## Task item
Each line from the beginning of the data below through the line containing "Prompts, Confirms etc" should be repeated exactly, please.

★ ★ ★ ★

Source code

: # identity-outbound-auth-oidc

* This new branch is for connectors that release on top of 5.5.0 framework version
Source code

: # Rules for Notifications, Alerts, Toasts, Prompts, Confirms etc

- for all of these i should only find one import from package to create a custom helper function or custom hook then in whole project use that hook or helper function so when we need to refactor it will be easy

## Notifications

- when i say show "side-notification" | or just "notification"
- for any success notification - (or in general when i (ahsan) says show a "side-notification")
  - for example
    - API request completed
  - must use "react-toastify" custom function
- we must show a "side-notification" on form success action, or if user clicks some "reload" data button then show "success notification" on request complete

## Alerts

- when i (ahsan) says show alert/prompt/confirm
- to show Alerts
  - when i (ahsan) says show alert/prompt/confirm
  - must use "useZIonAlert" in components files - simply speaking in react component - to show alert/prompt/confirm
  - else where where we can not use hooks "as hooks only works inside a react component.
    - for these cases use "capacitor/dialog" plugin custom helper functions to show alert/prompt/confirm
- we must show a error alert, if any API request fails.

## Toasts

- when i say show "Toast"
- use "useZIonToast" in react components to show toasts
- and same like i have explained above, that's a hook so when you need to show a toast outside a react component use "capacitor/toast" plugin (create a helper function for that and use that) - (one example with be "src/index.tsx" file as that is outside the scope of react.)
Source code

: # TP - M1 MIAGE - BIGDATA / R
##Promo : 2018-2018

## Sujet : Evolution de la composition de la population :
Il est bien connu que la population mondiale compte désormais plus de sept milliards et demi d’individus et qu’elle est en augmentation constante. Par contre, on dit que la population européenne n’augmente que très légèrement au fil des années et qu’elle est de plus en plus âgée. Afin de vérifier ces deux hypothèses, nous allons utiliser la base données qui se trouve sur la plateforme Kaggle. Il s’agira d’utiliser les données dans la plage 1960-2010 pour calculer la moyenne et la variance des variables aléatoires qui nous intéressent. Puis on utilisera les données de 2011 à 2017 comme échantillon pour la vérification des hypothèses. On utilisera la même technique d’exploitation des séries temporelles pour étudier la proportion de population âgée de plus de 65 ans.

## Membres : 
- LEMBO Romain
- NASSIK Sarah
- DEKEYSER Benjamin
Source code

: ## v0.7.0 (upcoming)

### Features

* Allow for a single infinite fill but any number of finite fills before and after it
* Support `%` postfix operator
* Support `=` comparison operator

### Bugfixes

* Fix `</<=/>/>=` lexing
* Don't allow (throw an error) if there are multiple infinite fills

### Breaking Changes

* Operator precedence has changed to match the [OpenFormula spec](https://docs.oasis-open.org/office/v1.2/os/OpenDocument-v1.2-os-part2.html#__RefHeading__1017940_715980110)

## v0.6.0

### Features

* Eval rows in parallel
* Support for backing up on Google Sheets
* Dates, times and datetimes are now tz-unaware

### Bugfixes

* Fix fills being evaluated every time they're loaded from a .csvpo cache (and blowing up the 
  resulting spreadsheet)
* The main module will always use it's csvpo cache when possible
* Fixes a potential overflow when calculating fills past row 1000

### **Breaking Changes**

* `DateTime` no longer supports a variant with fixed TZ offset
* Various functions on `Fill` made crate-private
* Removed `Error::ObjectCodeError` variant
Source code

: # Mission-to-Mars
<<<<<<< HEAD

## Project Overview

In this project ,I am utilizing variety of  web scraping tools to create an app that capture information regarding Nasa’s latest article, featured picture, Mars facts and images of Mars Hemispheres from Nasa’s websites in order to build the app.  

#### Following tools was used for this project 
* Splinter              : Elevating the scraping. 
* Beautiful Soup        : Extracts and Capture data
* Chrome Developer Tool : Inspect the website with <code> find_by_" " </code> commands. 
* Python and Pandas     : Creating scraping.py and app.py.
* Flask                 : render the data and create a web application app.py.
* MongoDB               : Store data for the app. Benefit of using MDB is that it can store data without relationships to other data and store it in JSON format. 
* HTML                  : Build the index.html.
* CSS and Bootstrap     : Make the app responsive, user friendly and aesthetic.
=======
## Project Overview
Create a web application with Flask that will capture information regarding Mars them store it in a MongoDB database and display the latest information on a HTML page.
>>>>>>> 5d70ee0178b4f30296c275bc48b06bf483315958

★ ★ ★ ★

## Answer below
Source code

: # identity-outbound-auth-oidc

* This new branch is for connectors that release on top of 5.5.0 framework version
Source code

: # Rules for Notifications, Alerts, Toasts, Prompts, Confirms etc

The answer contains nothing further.